▶ **PROBLEM STATEMENT**
Check each line of the listing below for the word "Tags" and say how many lines have it. Nothing else should be written.
::: EXTRACTED DATA :::
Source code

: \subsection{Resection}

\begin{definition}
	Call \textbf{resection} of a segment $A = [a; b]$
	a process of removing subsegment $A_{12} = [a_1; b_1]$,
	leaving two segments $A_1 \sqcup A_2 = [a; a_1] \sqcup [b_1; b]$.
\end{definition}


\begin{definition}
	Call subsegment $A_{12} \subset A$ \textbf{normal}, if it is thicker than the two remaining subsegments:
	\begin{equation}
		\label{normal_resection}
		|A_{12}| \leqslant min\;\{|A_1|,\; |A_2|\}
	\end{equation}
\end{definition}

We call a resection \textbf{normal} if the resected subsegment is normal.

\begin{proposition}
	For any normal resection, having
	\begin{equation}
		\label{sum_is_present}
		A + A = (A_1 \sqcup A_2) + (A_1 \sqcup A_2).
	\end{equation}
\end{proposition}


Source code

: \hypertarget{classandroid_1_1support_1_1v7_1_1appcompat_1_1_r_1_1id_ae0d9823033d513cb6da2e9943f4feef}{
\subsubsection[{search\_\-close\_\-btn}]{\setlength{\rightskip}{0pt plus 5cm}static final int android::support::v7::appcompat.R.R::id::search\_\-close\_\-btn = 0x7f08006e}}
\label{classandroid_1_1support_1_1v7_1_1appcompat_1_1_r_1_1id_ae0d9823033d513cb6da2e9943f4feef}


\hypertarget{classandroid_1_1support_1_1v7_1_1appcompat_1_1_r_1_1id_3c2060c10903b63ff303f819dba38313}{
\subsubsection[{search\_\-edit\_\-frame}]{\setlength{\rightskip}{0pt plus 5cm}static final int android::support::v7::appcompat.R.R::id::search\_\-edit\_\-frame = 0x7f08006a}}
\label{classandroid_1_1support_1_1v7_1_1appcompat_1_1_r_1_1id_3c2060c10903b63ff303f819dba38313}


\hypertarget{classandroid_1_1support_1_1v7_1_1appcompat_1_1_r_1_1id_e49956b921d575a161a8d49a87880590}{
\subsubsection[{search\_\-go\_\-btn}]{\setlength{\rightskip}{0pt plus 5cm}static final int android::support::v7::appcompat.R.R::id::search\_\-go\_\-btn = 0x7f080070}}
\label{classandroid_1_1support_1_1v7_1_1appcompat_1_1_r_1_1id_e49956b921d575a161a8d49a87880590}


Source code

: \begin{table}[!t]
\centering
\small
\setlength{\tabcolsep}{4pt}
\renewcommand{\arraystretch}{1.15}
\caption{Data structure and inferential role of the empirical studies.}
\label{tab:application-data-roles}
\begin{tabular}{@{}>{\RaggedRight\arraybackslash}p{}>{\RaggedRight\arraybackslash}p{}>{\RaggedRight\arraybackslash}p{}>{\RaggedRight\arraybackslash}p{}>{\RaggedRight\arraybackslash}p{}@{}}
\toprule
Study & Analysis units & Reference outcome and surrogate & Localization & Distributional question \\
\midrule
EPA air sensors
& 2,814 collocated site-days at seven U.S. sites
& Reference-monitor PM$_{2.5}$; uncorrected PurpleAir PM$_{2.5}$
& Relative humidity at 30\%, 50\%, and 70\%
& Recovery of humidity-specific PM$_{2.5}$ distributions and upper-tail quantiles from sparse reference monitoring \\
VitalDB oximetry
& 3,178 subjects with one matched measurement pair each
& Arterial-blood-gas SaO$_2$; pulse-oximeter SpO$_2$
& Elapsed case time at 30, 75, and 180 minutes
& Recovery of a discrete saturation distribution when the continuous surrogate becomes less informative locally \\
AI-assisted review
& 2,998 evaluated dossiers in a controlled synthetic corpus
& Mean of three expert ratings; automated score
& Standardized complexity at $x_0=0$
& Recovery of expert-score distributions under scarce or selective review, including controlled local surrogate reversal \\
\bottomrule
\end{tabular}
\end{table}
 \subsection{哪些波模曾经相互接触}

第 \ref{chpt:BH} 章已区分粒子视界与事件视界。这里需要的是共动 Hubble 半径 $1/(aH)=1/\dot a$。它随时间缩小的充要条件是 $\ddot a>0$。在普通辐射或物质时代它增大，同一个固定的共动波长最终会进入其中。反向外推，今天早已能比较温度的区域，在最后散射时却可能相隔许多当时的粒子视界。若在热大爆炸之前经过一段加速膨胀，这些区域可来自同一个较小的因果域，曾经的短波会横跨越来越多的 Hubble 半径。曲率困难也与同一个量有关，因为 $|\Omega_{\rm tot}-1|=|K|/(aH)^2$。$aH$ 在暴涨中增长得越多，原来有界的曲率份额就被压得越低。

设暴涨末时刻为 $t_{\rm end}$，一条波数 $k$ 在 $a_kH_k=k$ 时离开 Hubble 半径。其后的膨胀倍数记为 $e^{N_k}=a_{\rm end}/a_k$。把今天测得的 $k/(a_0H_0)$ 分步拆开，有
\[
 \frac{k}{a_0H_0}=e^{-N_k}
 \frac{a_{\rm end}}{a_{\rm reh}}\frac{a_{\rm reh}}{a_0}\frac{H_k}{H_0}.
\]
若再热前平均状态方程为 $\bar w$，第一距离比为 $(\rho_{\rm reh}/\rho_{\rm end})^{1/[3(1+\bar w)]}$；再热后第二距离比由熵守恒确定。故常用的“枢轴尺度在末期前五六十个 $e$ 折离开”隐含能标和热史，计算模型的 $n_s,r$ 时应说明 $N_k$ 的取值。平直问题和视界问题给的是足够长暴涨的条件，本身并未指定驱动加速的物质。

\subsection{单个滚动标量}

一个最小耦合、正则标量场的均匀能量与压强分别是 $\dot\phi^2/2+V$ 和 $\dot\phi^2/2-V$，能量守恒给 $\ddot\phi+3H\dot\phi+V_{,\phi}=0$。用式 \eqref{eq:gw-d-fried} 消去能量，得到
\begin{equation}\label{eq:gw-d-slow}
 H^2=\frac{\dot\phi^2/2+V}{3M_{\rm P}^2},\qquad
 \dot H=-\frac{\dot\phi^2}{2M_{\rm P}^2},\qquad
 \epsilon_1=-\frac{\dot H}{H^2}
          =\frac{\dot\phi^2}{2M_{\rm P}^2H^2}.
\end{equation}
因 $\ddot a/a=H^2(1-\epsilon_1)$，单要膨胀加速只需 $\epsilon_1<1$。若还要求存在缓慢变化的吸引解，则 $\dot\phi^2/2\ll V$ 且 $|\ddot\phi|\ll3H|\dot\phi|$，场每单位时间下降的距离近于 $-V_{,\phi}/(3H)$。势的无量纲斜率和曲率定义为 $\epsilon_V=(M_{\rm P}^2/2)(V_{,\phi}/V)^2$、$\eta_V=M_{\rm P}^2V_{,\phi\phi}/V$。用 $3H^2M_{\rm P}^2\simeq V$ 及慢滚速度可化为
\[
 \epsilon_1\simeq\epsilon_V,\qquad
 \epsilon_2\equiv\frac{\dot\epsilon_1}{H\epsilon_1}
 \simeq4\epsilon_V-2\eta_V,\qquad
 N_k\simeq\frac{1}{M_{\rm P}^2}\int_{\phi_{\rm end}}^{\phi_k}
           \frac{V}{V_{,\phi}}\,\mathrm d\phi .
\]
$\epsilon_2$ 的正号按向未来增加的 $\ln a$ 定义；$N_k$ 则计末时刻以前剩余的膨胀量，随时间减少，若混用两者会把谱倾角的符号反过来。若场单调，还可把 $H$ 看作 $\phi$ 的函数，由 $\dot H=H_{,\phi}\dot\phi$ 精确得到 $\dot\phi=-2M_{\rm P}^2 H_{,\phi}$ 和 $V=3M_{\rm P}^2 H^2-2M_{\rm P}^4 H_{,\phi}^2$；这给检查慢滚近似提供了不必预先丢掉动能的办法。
:::
::: EXTRACTED DATA :::
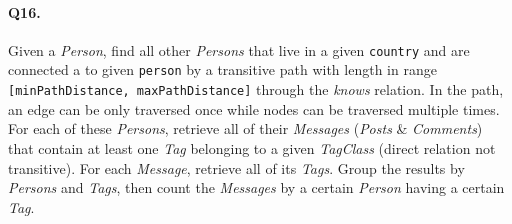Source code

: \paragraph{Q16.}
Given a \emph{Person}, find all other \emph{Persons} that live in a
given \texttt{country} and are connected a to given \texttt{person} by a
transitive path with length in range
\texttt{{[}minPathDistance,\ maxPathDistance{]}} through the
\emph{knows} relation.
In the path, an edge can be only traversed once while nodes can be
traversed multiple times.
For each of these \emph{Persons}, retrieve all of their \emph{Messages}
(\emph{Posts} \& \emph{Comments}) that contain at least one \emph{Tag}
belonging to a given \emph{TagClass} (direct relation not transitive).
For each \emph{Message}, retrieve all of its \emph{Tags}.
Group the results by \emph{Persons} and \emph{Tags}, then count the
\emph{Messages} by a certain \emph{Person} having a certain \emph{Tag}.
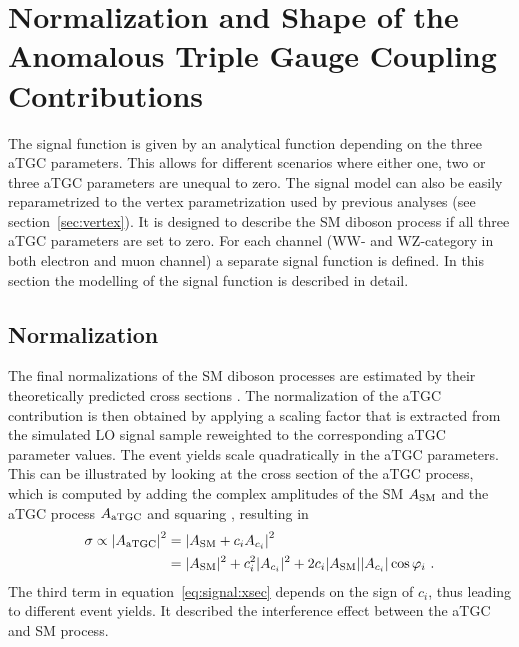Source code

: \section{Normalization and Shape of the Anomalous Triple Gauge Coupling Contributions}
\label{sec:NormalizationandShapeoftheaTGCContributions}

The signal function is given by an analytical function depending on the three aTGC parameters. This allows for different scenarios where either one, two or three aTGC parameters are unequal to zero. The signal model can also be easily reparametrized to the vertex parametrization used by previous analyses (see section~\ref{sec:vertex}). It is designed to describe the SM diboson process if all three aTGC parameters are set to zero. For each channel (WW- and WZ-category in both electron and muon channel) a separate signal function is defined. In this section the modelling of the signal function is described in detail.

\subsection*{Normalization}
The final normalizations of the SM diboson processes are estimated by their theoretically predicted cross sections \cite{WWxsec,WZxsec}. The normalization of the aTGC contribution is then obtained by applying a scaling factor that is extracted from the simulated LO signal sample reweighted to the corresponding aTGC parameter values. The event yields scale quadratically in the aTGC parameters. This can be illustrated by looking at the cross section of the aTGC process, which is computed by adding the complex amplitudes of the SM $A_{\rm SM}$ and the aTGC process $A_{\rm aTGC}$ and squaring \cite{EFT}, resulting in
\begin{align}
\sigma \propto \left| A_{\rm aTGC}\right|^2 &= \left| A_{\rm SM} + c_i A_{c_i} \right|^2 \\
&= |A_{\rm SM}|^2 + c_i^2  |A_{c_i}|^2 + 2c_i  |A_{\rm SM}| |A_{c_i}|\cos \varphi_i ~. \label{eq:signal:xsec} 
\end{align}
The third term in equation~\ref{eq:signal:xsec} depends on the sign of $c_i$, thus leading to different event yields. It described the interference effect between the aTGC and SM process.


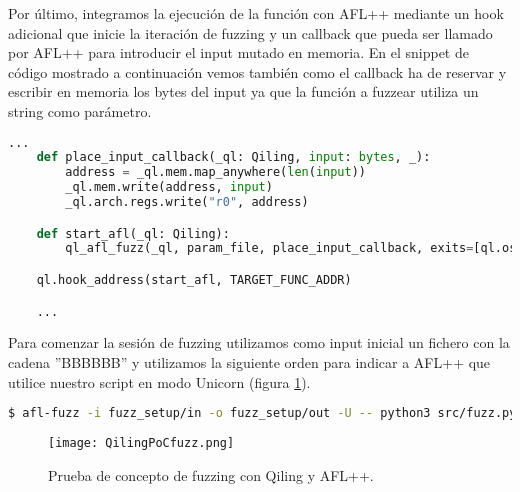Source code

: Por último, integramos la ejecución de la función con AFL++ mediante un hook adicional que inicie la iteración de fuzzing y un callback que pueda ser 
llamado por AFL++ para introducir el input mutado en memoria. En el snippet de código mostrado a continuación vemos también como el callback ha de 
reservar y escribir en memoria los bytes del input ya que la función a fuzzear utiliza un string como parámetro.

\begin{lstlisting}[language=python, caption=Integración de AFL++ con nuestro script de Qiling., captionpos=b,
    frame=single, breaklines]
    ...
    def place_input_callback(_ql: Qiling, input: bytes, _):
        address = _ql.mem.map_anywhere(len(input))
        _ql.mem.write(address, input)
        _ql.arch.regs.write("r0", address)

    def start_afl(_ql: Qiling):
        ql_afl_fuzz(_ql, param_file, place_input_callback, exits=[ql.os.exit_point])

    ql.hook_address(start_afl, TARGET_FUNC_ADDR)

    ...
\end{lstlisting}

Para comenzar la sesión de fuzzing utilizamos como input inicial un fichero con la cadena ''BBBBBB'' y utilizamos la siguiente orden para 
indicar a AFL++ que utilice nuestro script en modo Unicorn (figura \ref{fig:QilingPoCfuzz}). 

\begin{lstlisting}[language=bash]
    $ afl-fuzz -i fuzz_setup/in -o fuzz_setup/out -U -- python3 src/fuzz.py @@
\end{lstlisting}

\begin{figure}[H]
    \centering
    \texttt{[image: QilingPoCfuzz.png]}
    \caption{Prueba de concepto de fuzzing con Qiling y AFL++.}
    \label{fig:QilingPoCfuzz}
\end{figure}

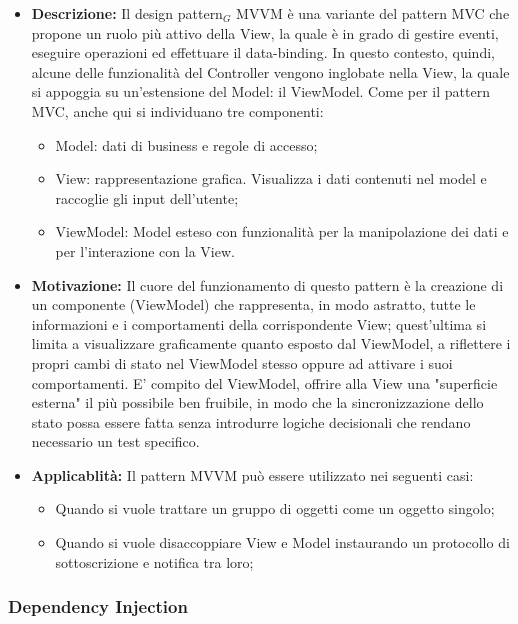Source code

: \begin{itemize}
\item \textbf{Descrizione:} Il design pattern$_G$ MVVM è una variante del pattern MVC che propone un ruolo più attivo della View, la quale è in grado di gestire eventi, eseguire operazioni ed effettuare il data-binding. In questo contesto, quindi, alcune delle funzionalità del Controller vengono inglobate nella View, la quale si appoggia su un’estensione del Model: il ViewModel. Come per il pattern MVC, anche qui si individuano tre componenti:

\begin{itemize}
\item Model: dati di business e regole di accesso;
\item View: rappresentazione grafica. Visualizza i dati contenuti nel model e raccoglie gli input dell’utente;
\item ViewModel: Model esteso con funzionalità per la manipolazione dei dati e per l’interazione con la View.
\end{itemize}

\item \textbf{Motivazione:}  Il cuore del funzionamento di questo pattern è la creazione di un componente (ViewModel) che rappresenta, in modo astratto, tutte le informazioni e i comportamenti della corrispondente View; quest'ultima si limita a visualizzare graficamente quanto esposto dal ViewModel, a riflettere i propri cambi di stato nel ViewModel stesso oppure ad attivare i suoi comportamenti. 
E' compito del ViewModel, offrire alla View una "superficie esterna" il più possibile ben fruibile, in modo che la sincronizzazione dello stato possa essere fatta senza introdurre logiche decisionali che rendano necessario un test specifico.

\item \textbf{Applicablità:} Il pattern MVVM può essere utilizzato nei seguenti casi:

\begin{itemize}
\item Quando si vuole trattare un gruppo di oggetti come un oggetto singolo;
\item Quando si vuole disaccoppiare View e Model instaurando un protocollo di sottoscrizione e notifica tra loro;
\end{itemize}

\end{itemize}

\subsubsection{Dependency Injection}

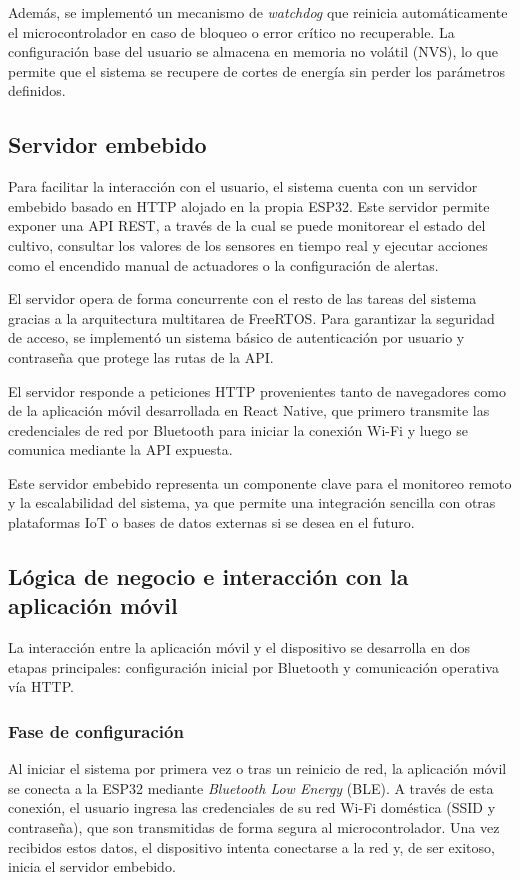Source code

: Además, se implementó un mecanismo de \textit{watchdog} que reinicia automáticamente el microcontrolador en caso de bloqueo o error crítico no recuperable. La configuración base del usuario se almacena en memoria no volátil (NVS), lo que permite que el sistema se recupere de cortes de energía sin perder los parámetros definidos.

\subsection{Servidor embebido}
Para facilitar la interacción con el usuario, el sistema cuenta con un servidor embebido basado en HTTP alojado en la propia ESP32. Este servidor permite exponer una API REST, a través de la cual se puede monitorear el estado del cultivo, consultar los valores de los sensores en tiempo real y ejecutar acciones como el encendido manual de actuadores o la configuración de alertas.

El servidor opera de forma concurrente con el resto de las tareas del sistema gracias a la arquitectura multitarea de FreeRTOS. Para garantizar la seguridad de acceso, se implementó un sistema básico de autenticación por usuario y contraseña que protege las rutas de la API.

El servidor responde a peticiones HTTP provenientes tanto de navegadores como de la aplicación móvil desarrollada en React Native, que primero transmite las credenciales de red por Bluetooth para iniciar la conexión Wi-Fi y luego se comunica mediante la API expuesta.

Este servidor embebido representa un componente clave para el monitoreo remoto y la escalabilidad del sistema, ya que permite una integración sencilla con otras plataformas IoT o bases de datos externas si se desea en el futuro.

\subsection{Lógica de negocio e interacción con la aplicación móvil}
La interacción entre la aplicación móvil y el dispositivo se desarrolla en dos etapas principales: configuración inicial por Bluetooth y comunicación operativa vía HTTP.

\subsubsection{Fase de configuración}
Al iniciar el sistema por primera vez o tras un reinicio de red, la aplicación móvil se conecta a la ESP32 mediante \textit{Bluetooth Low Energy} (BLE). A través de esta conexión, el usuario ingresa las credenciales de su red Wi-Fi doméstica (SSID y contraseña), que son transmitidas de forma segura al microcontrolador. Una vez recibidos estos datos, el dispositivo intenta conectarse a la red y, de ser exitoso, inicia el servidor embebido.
:::
▶ **COMPLETED TASK**
2